Susan, what a creative way to describe a key factor that drives us to write. ‘Hidden nerve ” is a perfect metaphor for digging deeply and allowing ourselves to be exposed, vulnerable. The quote I heard at the WD conference I attended over the weekend applies here: “when we reach a point of resistance, we’re onto something” The other one that your post reminds me of ,”where there are tears, there is the heart of your story.” Suffice it to say, none of us wants to hit that hidden nerve and suffer the pain, but that is where the gold nuggets of our story can be found as you have so aptly described with Ava and John. Thanks for an excellent and provocative post. And thank you, Sherrey for featuring Susan. BTW, your website is stunning!
Kathy, you’re up and at it quickly after your conference weekend! Thanks for visiting today and enjoying Susan’s post on the “hidden nerve.” It is always my pleasure to host my writing friends. Glad you like the new site. Decided to step outside the proverbial box.

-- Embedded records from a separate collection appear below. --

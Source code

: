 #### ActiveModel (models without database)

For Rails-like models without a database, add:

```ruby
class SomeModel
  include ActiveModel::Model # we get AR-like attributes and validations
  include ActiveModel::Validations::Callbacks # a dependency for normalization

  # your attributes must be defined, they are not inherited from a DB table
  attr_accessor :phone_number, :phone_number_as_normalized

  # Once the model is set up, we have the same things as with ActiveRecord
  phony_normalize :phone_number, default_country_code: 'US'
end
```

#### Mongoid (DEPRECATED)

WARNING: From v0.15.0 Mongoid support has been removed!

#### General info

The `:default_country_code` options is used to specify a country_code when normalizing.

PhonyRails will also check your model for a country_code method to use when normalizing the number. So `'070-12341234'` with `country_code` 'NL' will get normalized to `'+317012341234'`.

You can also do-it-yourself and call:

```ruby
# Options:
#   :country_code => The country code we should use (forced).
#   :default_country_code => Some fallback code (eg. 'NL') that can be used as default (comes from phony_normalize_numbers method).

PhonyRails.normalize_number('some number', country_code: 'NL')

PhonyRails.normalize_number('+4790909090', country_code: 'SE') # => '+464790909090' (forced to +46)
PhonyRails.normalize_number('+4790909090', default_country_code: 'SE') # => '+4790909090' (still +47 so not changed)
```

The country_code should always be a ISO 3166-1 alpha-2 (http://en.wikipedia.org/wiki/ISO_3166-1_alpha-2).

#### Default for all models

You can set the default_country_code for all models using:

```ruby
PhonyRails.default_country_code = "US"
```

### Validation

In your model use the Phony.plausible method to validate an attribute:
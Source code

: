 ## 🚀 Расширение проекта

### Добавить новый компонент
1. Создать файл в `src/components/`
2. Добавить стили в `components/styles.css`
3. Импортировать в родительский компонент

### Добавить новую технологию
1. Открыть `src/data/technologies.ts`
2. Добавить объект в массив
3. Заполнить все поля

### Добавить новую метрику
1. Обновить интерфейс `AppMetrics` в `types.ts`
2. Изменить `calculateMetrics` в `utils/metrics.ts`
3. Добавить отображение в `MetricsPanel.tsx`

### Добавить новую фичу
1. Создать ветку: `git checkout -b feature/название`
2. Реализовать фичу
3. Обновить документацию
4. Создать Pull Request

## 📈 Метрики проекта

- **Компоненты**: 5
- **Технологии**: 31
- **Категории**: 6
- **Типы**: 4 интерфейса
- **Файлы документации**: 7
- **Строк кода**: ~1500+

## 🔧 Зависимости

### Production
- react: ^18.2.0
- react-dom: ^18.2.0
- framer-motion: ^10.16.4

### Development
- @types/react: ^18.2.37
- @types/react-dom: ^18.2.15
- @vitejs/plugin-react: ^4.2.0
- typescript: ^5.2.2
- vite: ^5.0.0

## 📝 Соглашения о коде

Kathy. I like the image of gold nuggets . . . not just for the writer but for the reader. It is only through tapping into that hidden nerve that the writer is led to understand the answer to the all-important question – what is my story about? As Jay began working with Ava on his memoir . . . he learned much about himself . . . especially that the love of a good woman was his dream come true, not those gold lieutenant bars. And I agree that Sherrey’s website is stunning! Thanks as always for stopping by and sharing your insights.
Awww, thanks, Susan!
Another insightful post by Susan. Thank you for hosting her, Sherrey! And I agree with the others–love the new design!
Hello Renee! Thanks for stopping by and providing the opportunity to host Susan. Glad you like the new design. I’m having fun with it.
Great interview! It was nice getting to know Susan’s background. I look forward to reading her memoirs. As a memoir writer, I know the nerve within. 🙂
Debby, thanks for stopping in to read Susan’s post. I know you’ll enjoy her writing.